Cette antenne a pour principale mission d’assurer le soutien chirurgical de la force Barkhane mais elle intervient également au profit des forces armées partenaires. Cette équipe soudée a suivi une préparation avant d’être projetée, afin d’acquérir les bons automatismes et d’apprendre à travailler ensemble.

Ce modèle d’ACV n’a que huit mois d’existence, il était précédé d’un modèle plus lourd et plus long à mettre en place. Aujourd’hui, le choix des matériels est primordial pour diminuer le poids de la structure et garantir sa mobilité. L’ACV est rapide à mettre en place et permet à l’équipe d’être opérationnelle en moins de trois heures après avoir atterri sur la zone d’installation.

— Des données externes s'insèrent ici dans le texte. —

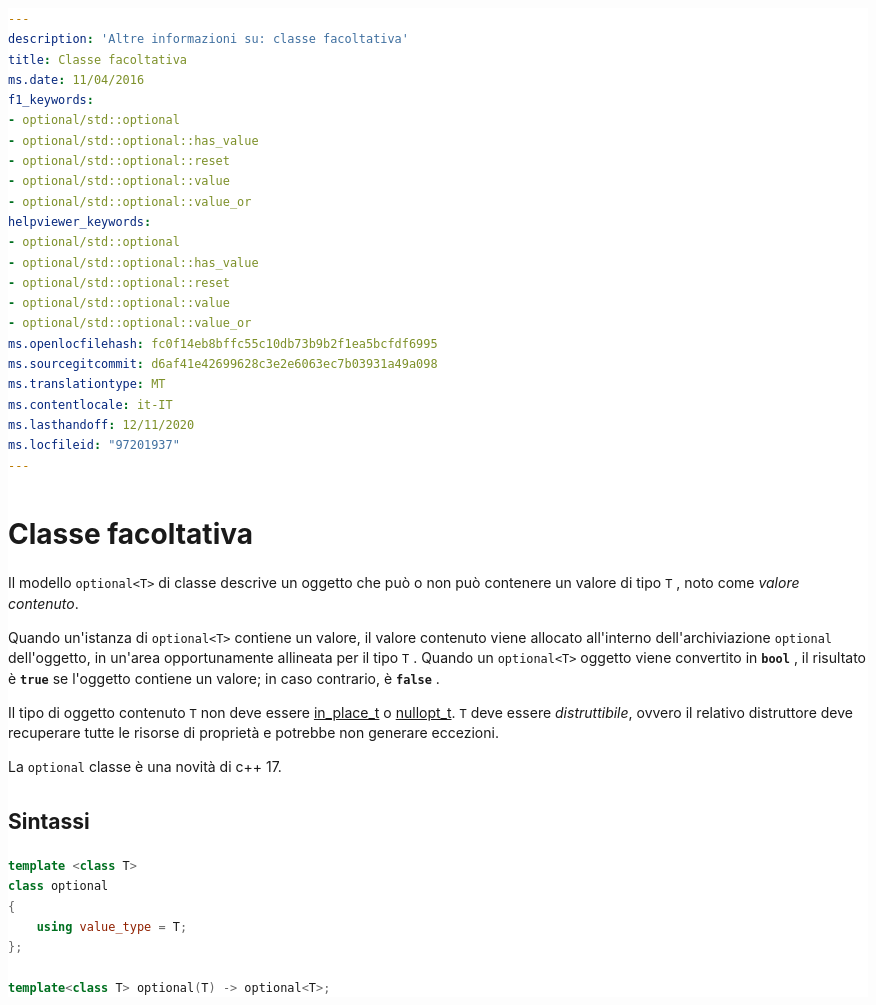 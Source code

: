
 ```yaml
---
description: 'Altre informazioni su: classe facoltativa'
title: Classe facoltativa
ms.date: 11/04/2016
f1_keywords:
- optional/std::optional
- optional/std::optional::has_value
- optional/std::optional::reset
- optional/std::optional::value
- optional/std::optional::value_or
helpviewer_keywords:
- optional/std::optional
- optional/std::optional::has_value
- optional/std::optional::reset
- optional/std::optional::value
- optional/std::optional::value_or
ms.openlocfilehash: fc0f14eb8bffc55c10db73b9b2f1ea5bcfdf6995
ms.sourcegitcommit: d6af41e42699628c3e2e6063ec7b03931a49a098
ms.translationtype: MT
ms.contentlocale: it-IT
ms.lasthandoff: 12/11/2020
ms.locfileid: "97201937"
---
```

# <a name="optional-class"></a>Classe facoltativa

Il modello `optional<T>` di classe descrive un oggetto che può o non può contenere un valore di tipo `T` , noto come *valore contenuto*.

Quando un'istanza di `optional<T>` contiene un valore, il valore contenuto viene allocato all'interno dell'archiviazione `optional` dell'oggetto, in un'area opportunamente allineata per il tipo `T` . Quando un `optional<T>` oggetto viene convertito in **`bool`** , il risultato è **`true`** se l'oggetto contiene un valore; in caso contrario, è **`false`** .

Il tipo di oggetto contenuto `T` non deve essere [in_place_t](in-place-t-struct.md) o [nullopt_t](nullopt-t-structure.md). `T` deve essere *distruttibile*, ovvero il relativo distruttore deve recuperare tutte le risorse di proprietà e potrebbe non generare eccezioni.

La `optional` classe è una novità di c++ 17.

## <a name="syntax"></a>Sintassi

```cpp
template <class T>
class optional
{
    using value_type = T;
};

template<class T> optional(T) -> optional<T>;
```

  • Les militaires français et maliens participent à l’organisation d’un tournoi de football à Gossi

Du 15 août au 2 septembre derniers, un tournoi de football s’est tenu à Gossi, dans le Gourma. Le sport collectif transmet des valeurs, canalise la violence et reconstruit du lien social. Ces valeurs sont indispensables pour la reconstruction du Gourma. C’est pourquoi la 4e compagnie de la garde nationale malienne en garnison à Gossi, appuyée par le détachement d’actions civilo-militaires (CIMIC) de la force Barkhane, s’est associée à la ville pour l’organisation de cet événement.

D’une durée de deux semaines, cet évènement d’envergure a rassemblé 125 joueurs et attiré plusieurs centaines de visiteurs. Les militaires ont rénové les cages des gardiens de but, nettoyé les terrains et offert à chaque équipe leurs maillots. Le tournoi a vu s’opposer trois catégories d’équipes : les enfants de 8 à 14 ans, les jeunes de 15 à 20 ans et les adultes. Les Forces Armées maliennes (FAMa), ont d’ailleurs participé directement à ce tournoi.

La finale a rassemblé un large public, ce qui constitue un réel succès pour les jeunes de la ville. En effet, une rencontre sportive de cette ampleur n’avait pas eu lieu depuis plusieurs années dans cette ville du Gourma.

Symbole du retour de l’Etat à Gossi, c’est d’ailleurs le sous-préfet Sangaré qui a donné le coup d’envoi de cette finale.

  • Sorties air hebdomadaires (bilan du 4 au 10 septembre inclus)

Les avions de la force Barkhane ont réalisé 90 sorties, parmi lesquelles 37 sorties de chasse, 20 sorties de ravitaillement/ISR et 33 missions de transport.